Matters continue in Willow-Pfingsten, 1850 Glenview Road cases

Challenges to procedural due process were a common denominator in two lawsuits against the Village of Glenview that have seen recent activity.

Circuit Court Judge Michael Mullen on Sept. 9 was presented with motions from both sides requesting a summary judgment in the case of Carol Sullivan, et al, vs. Village of Glenview, pertaining to the former Hart Estate at Willow and Pfingsten roads.

In September 2019 neighbors of the property sued the village, alleging there was no proper legal notice of a 1988 zoning change from residential to a local business district for the 8.55-acre plot, and that the change was prohibited contract zoning.

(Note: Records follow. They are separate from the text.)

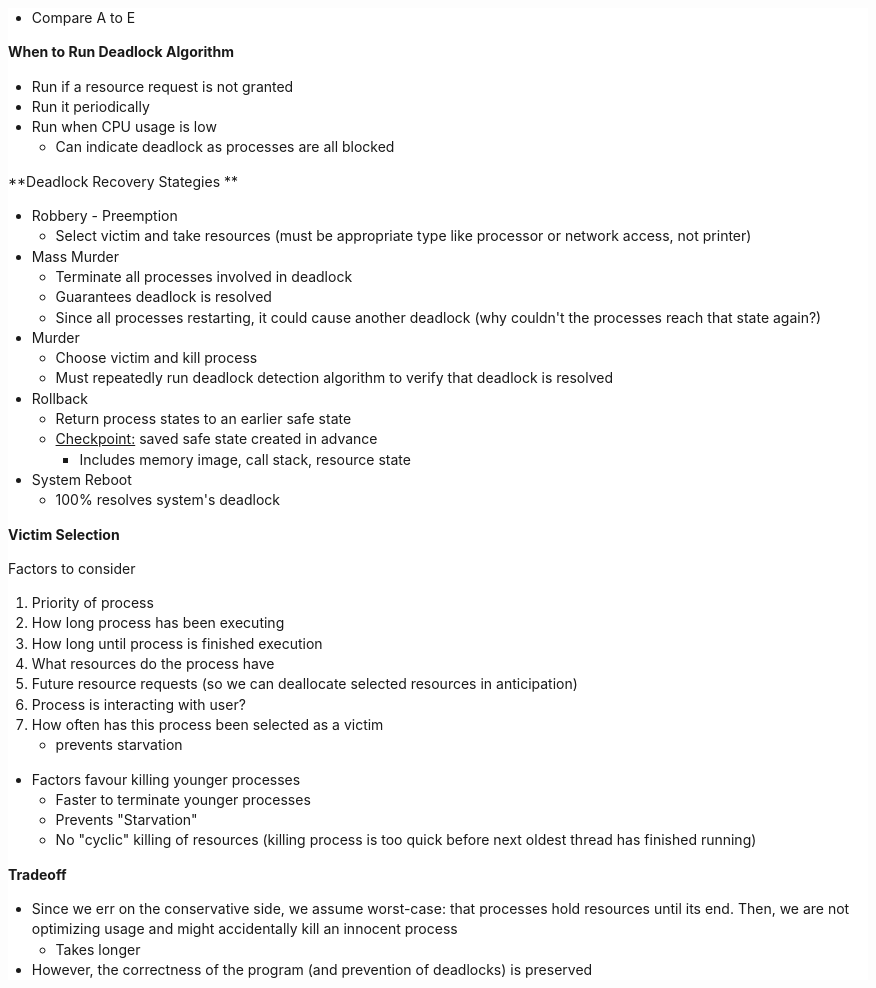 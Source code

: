- Compare A to E



**When to Run Deadlock Algorithm**

- Run if a resource request is not granted
- Run it periodically
- Run when CPU usage is low
  - Can indicate deadlock as processes are all blocked



**Deadlock Recovery Stategies **

- Robbery - Preemption
  - Select victim and take resources (must be appropriate type like processor or network access, not printer)
- Mass Murder
  - Terminate all processes involved in deadlock
  - Guarantees deadlock is resolved
  - Since all processes restarting, it could cause another deadlock (why couldn't the processes reach that state again?)
- Murder
  - Choose victim and kill process
  - Must repeatedly run deadlock detection algorithm to verify that deadlock is resolved
- Rollback
  - Return process states to an earlier safe state
  - <u>Checkpoint:</u> saved safe state created in advance 
    - Includes memory image, call stack, resource state
- System Reboot
  - 100% resolves system's deadlock



**Victim Selection**

Factors to consider

1. Priority of process
2. How long process has been executing
3. How long until process is finished execution
4. What resources do the process have
5. Future resource requests (so we can deallocate selected resources in anticipation)
6. Process is interacting with user?
7. How often has this process been selected as a victim
   - prevents starvation

- Factors favour killing younger processes
  - Faster to terminate younger processes
  - Prevents "Starvation"
  - No "cyclic" killing of resources (killing process is too quick before next oldest thread has finished running)

**Tradeoff**

- Since we err on the conservative side, we assume worst-case: that processes hold resources until its end. Then, we are not optimizing usage and might accidentally kill an innocent process
  - Takes longer
- However, the correctness of the program (and prevention of deadlocks) is preserved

The property had been sought, and eventually purchased, by GW Properties to develop the Willows Crossing Shopping Center, which would include a 35,000-square-foot grocery store, three multi-tenant buildings and 2.35 acres maintained as stormwater retention.

The circuit court dismissed the suit in December 2019 but, in November 2020, an appeals court overturned the decision and sent it back to the lower court.

Given the appellate court's decision, Glenview moved the property's zoning back to residential - which in January spurred GW Properties to request a further zoning change. Subsequent decisions this spring, first by the Glenview Plan Commission and then the board of trustees, to deny GW Properties' zoning request and its site plan spurred GW Properties to sue the village.

With the plaintiffs' and village's desire for a summary judgment denied Sept. 9, the judge told both parties to discuss whether there should be another hearing regarding proper publication of public notice or if the case should go to trial, according to Sullivan counsel Brendan Appel.

Since not all doubt was eliminated based on evidence presented, the hearing would benefit the judge's decision whether to grant a summary judgment, Appel said.

The next status hearing in Sullivan vs. Glenview is slated for 10:30 a.m. Sept. 28.

Matters continued Sept. 10 in the case of Station Place Townhouse Condominium Association, et al, vs. The Village of Glenview, concerning the former Bess Hardware property at 1850 Glenview Road.

An appeal was filed with the clerk of the circuit court following the final order issued by Judge Alison Conlon on Aug. 12.

In legal action dating to July 2020, a group of neighbors filed suit based on five counts pertaining to sale of surplus real estate, proper legal notice, procedural due process in zoning decisions and violations of the Open Meetings Act.

Approved by the village board in March 2020, the Drake Group seeks to construct a 68-unit, mixed-use commercial and multifamily residential development on the plot bordered by Glenview Road, Pine and Depot streets.

The group of neighbors believed there was a lack of proper notice of a zoning hearing.

In January, three of the counts were dismissed. In August, the other two were dismissed.

The Station Place plaintiffs must file a brief overview of the case being appealed within 14 days of the Notice of Appeal date, on Sept. 10. The clerk of the circuit court must file a record within 60 days.